王国はすぐに村から一番近くにいる騎士団に通信をし、さらに王都から三つの騎士団を向かわせた。
だが、時は既に遅かった。
村にいち早く到着した騎士団の報告によると村は全焼、生き残りは存在していないとの事。
セクルトの安否を確かめたが、死体の数はその村に登録されている数と同じだったという。
無論、そこに住んでいたセクルトの娘夫婦とその子供もその中で確認された。
神の血は、ここで完全に途絶えてしまったのだ。
王国はこれらを隠した。
世間に公表する事を恐れたのだ。
それは世界中から彼が神として称えられていたからだ。
そんな神があっけなく死に、しかもどんな形であれ騎士団は間に合わなかったという事実。
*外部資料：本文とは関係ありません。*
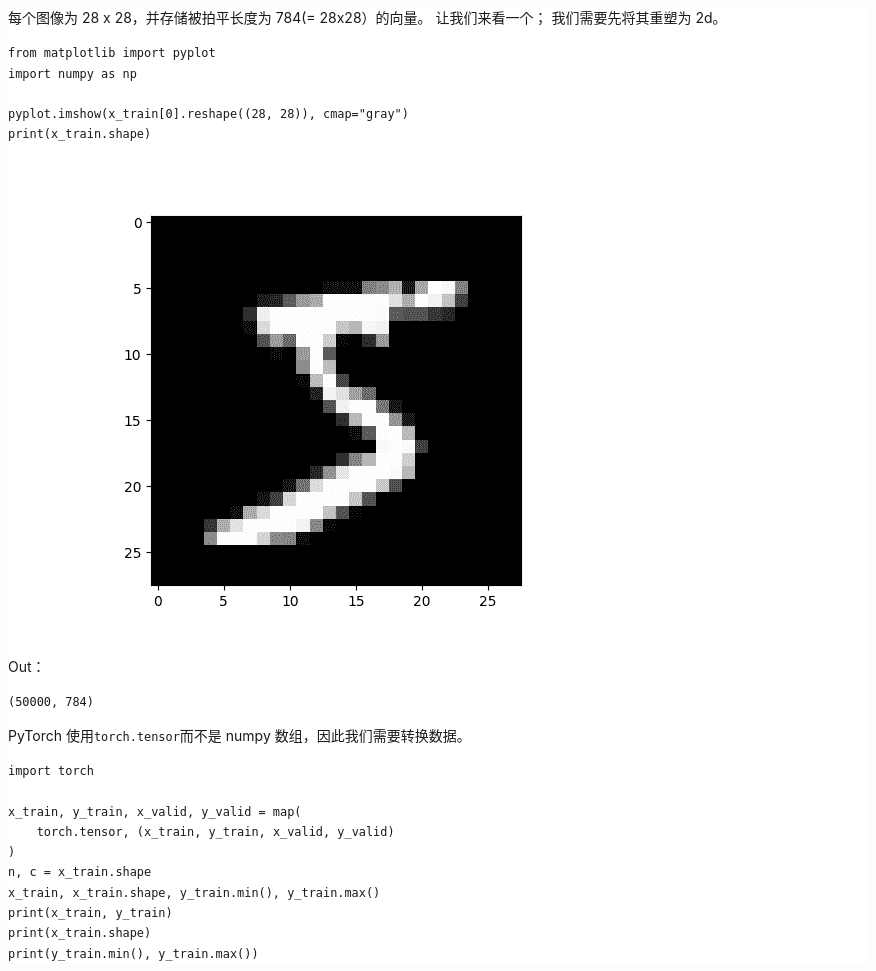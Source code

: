 每个图像为 28 x 28，并存储被拍平长度为 784(= 28x28）的向量。 让我们来看一个； 我们需要先将其重塑为 2d。

```
from matplotlib import pyplot
import numpy as np

pyplot.imshow(x_train[0].reshape((28, 28)), cmap="gray")
print(x_train.shape)

```

![../_images/sphx_glr_nn_tutorial_001.png](img/7c783def0bbe536f41ed172041b7e89e.jpg)

Out：

```
(50000, 784)

```

PyTorch 使用`torch.tensor`而不是 numpy 数组，因此我们需要转换数据。

```
import torch

x_train, y_train, x_valid, y_valid = map(
    torch.tensor, (x_train, y_train, x_valid, y_valid)
)
n, c = x_train.shape
x_train, x_train.shape, y_train.min(), y_train.max()
print(x_train, y_train)
print(x_train.shape)
print(y_train.min(), y_train.max())

```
敵の素性も知らなければ、なぜ襲われたのか目的も不明なまま。
そんな事情で神が死んだと知られれば、王国は世界中から非難を浴びるだろう。
この事は、当時の騎士団団長らと王族・貴族数名、そしてその場にたまたま居合わせた私のみに告げられ口を閉ざすようにと堅く禁じられた。
そして王国は、【アスクール】という村自体をなかった事にし、地図上からもその存在を消したのだ。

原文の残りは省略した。